* _Stored data entries_
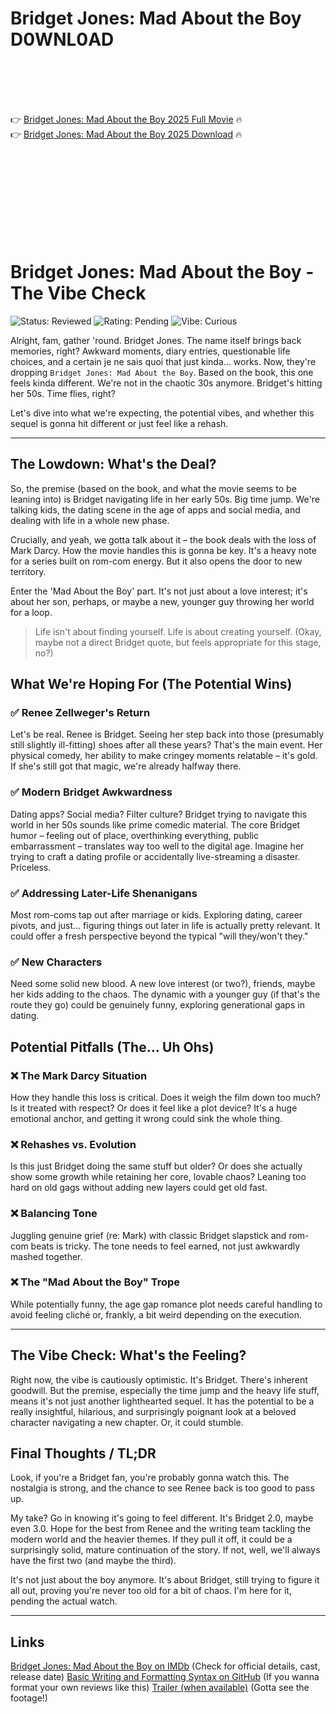 # Bridget Jones: Mad About the Boy D0WNL0AD

<br><br><br><br>


👉 <a href="https://Byron-moonscontmoncons1972.github.io/rldtipoykb/">Bridget Jones: Mad About the Boy 2025 Full Movie</a> 🔥
<br>
👉 <a href="https://Byron-moonscontmoncons1972.github.io/rldtipoykb/">Bridget Jones: Mad About the Boy 2025 Download</a> 🔥


<br><br><br><br><br><br><br><br>



# Bridget Jones: Mad About the Boy - The Vibe Check

![Status: Reviewed](https://img.shields.io/badge/Status-Anticipated_Review-blue)
![Rating: Pending](https://imgshields.io/badge/Rating-TBD-yellow)
![Vibe: Curious](https://img.shields.io/badge/Vibe-Curious-green)

Alright, fam, gather 'round. Bridget Jones. The name itself brings back memories, right? Awkward moments, diary entries, questionable life choices, and a certain je ne sais quoi that just kinda... works. Now, they're dropping `Bridget Jones: Mad About the Boy`. Based on the book, this one feels kinda different. We're not in the chaotic 30s anymore. Bridget's hitting her 50s. Time flies, right?

Let's dive into what we're expecting, the potential vibes, and whether this sequel is gonna hit different or just feel like a rehash.

---

## The Lowdown: What's the Deal?

So, the premise (based on the book, and what the movie seems to be leaning into) is Bridget navigating life in her early 50s. Big time jump. We're talking kids, the dating scene in the age of apps and social media, and dealing with life in a whole new phase.

Crucially, and yeah, we gotta talk about it – the book deals with the loss of Mark Darcy. How the movie handles this is gonna be key. It's a heavy note for a series built on rom-com energy. But it also opens the door to new territory.

Enter the 'Mad About the Boy' part. It's not just about a love interest; it's about her son, perhaps, or maybe a new, younger guy throwing her world for a loop.

> Life isn't about finding yourself. Life is about creating yourself. (Okay, maybe not a direct Bridget quote, but feels appropriate for this stage, no?)

## What We're Hoping For (The Potential Wins)

### ✅ Renee Zellweger's Return

Let's be real. Renee is Bridget. Seeing her step back into those (presumably still slightly ill-fitting) shoes after all these years? That's the main event. Her physical comedy, her ability to make cringey moments relatable – it's gold. If she's still got that magic, we're already halfway there.

### ✅ Modern Bridget Awkwardness

Dating apps? Social media? Filter culture? Bridget trying to navigate this world in her 50s sounds like prime comedic material. The core Bridget humor – feeling out of place, overthinking everything, public embarrassment – translates way too well to the digital age. Imagine her trying to craft a dating profile or accidentally live-streaming a disaster. Priceless.

### ✅ Addressing Later-Life Shenanigans

Most rom-coms tap out after marriage or kids. Exploring dating, career pivots, and just... figuring things out later in life is actually pretty relevant. It could offer a fresh perspective beyond the typical "will they/won't they."

### ✅ New Characters

Need some solid new blood. A new love interest (or two?), friends, maybe her kids adding to the chaos. The dynamic with a younger guy (if that's the route they go) could be genuinely funny, exploring generational gaps in dating.

## Potential Pitfalls (The... Uh Ohs)

### ❌ The Mark Darcy Situation

How they handle this loss is critical. Does it weigh the film down too much? Is it treated with respect? Or does it feel like a plot device? It's a huge emotional anchor, and getting it wrong could sink the whole thing.

### ❌ Rehashes vs. Evolution

Is this just Bridget doing the same stuff but older? Or does she actually show some growth while retaining her core, lovable chaos? Leaning too hard on old gags without adding new layers could get old fast.

### ❌ Balancing Tone

Juggling genuine grief (re: Mark) with classic Bridget slapstick and rom-com beats is tricky. The tone needs to feel earned, not just awkwardly mashed together.

### ❌ The "Mad About the Boy" Trope

While potentially funny, the age gap romance plot needs careful handling to avoid feeling cliché or, frankly, a bit weird depending on the execution.

---

## The Vibe Check: What's the Feeling?

Right now, the vibe is cautiously optimistic. It's Bridget. There's inherent goodwill. But the premise, especially the time jump and the heavy life stuff, means it's not just another lighthearted sequel. It has the potential to be a really insightful, hilarious, and surprisingly poignant look at a beloved character navigating a new chapter. Or, it could stumble.

## Final Thoughts / TL;DR

Look, if you're a Bridget fan, you're probably gonna watch this. The nostalgia is strong, and the chance to see Renee back is too good to pass up.

My take? Go in knowing it's going to feel different. It's Bridget 2.0, maybe even 3.0. Hope for the best from Renee and the writing team tackling the modern world and the heavier themes. If they pull it off, it could be a surprisingly solid, mature continuation of the story. If not, well, we'll always have the first two (and maybe the third).

It's not just about the boy anymore. It's about Bridget, still trying to figure it all out, proving you're never too old for a bit of chaos. I'm here for it, pending the actual watch.

---

## Links

   [Bridget Jones: Mad About the Boy on IMDb](https://www.imdb.com/title/tt28139895/) (Check for official details, cast, release date)
   [Basic Writing and Formatting Syntax on GitHub](https://docs.github.com/en/get-started/writing-on-github/getting-started-with-writing-and-formatting-on-github/basic-writing-and-formatting-syntax) (If you wanna format your own reviews like this)
   [Trailer (when available)](https://www.youtube.com/results?search_query=bridget+jones+mad+about+the+boy+trailer) (Gotta see the footage!)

* _Task description_
Reproduce the entries above exactly, but only the lines between the line holding "Crucially, and yeah, we" and the line holding "Let's be real.", inclusive.

* _Answer section_
Crucially, and yeah, we gotta talk about it – the book deals with the loss of Mark Darcy. How the movie handles this is gonna be key. It's a heavy note for a series built on rom-com energy. But it also opens the door to new territory.

Enter the 'Mad About the Boy' part. It's not just about a love interest; it's about her son, perhaps, or maybe a new, younger guy throwing her world for a loop.

> Life isn't about finding yourself. Life is about creating yourself. (Okay, maybe not a direct Bridget quote, but feels appropriate for this stage, no?)

## What We're Hoping For (The Potential Wins)

### ✅ Renee Zellweger's Return

Let's be real. Renee is Bridget. Seeing her step back into those (presumably still slightly ill-fitting) shoes after all these years? That's the main event. Her physical comedy, her ability to make cringey moments relatable – it's gold. If she's still got that magic, we're already halfway there.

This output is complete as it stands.